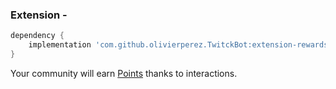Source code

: ### Extension - 

```groovy
dependency {
    implementation 'com.github.olivierperez.TwitckBot:extension-rewards:0.0.4'
}
```

Your community will earn [Points](Points.md) thanks to interactions.
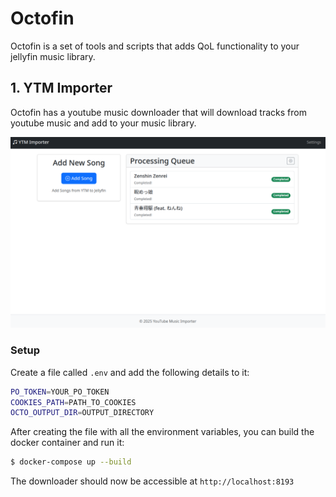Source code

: # Octofin

Octofin is a set of tools and scripts that adds QoL functionality to your jellyfin music library.

## 1. YTM Importer

Octofin has a youtube music downloader that will download tracks from youtube music and add to your music library.

![youtube music importer](docs/img/1.png)

### Setup

Create a file called `.env` and add the following details to it:

```sh
PO_TOKEN=YOUR_PO_TOKEN
COOKIES_PATH=PATH_TO_COOKIES
OCTO_OUTPUT_DIR=OUTPUT_DIRECTORY
```

After creating the file with all the environment variables, you can build the docker container and run it:

```sh
$ docker-compose up --build
```

The downloader should now be accessible at `http://localhost:8193`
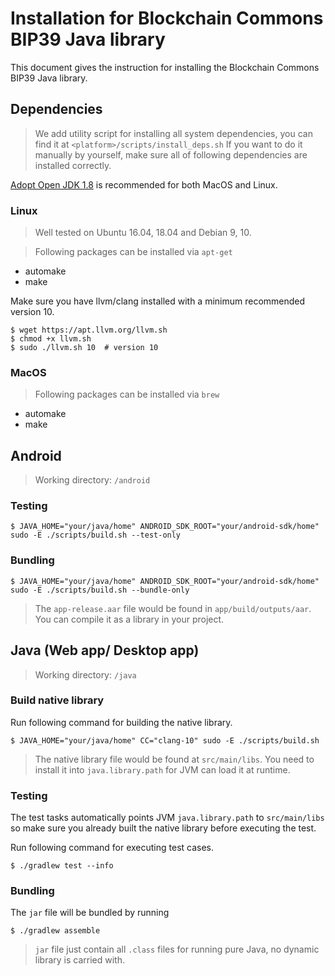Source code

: # Installation for Blockchain Commons BIP39 Java library
This document gives the instruction for installing the Blockchain Commons BIP39 Java library.

## Dependencies
> We add utility script for installing all system dependencies, you can find it at `<platform>/scripts/install_deps.sh`
If you want to do it manually by yourself, make sure all of following dependencies are installed correctly. 

[Adopt Open JDK 1.8](https://github.com/AdoptOpenJDK/openjdk8-binaries/releases) is recommended for both MacOS and Linux.

### Linux
> Well tested on Ubuntu 16.04, 18.04 and Debian 9, 10.

> Following packages can be installed via `apt-get`

- automake
- make

Make sure you have llvm/clang installed with a minimum recommended version 10.

```console
$ wget https://apt.llvm.org/llvm.sh
$ chmod +x llvm.sh
$ sudo ./llvm.sh 10  # version 10
```

### MacOS
> Following packages can be installed via `brew`

- automake
- make

## Android
> Working directory: `/android`

### Testing
```console
$ JAVA_HOME="your/java/home" ANDROID_SDK_ROOT="your/android-sdk/home" sudo -E ./scripts/build.sh --test-only
```

### Bundling
```console
$ JAVA_HOME="your/java/home" ANDROID_SDK_ROOT="your/android-sdk/home" sudo -E ./scripts/build.sh --bundle-only
```

> The `app-release.aar` file would be found in `app/build/outputs/aar`. You can compile it as a library in your project.


## Java (Web app/ Desktop app)
> Working directory: `/java`

### Build native library
Run following command for building the native library.
```console
$ JAVA_HOME="your/java/home" CC="clang-10" sudo -E ./scripts/build.sh
```

> The native library file would be found at `src/main/libs`. You need to install it into `java.library.path` for JVM can load it at runtime.

### Testing
The test tasks automatically points JVM `java.library.path` to `src/main/libs` so make sure you already built the native library before executing the test.

Run following command for executing test cases.
```console
$ ./gradlew test --info
```

### Bundling
The `jar` file will be bundled by running
```console
$ ./gradlew assemble
```

> `jar` file just contain all `.class` files for running pure Java, no dynamic library is carried with.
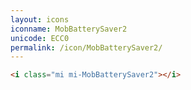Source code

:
 ```yaml
---
layout: icons
iconname: MobBatterySaver2
unicode: ECC0
permalink: /icon/MobBatterySaver2/
---
```


``` html
<i class="mi mi-MobBatterySaver2"></i>
```

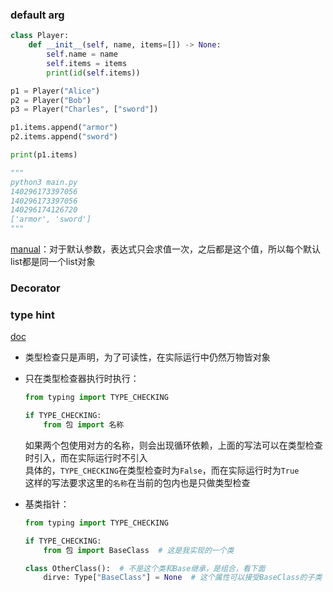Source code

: ### default arg

```python
class Player:
    def __init__(self, name, items=[]) -> None:
        self.name = name
        self.items = items
        print(id(self.items))

p1 = Player("Alice")
p2 = Player("Bob")
p3 = Player("Charles", ["sword"])

p1.items.append("armor")
p2.items.append("sword")

print(p1.items)

"""
python3 main.py
140296173397056
140296173397056
140296174126720
['armor', 'sword']
"""
```

[manual](https://docs.python.org/3/reference/compound_stmts.html#function)：对于默认参数，表达式只会求值一次，之后都是这个值，所以每个默认list都是同一个list对象

### Decorator


### type hint

[doc](https://docs.python.org/3/library/typing.html)

+ 类型检查只是声明，为了可读性，在实际运行中仍然万物皆对象

+ 只在类型检查器执行时执行：
	```python
	from typing import TYPE_CHECKING
	
	if TYPE_CHECKING:
		from 包 import 名称
	```
	如果两个包使用对方的名称，则会出现循环依赖，上面的写法可以在类型检查时引入，而在实际运行时不引入  
	具体的，`TYPE_CHECKING`在类型检查时为`False`，而在实际运行时为`True`  
	这样的写法要求这里的`名称`在当前的包内也是只做类型检查

+ 基类指针：
	```python
	from typing import TYPE_CHECKING
	
	if TYPE_CHECKING:
		from 包 import BaseClass  # 这是我实现的一个类

	class OtherClass():  # 不是这个类和Base继承，是组合，看下面
		dirve: Type["BaseClass"] = None  # 这个属性可以接受BaseClass的子类
	```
◆ ◆ ◆ ◆ ◆ ◆ ◆
# TASK
Find out how many lines above hold "llvm". Write only the number.

# RESPONSE BELOW
4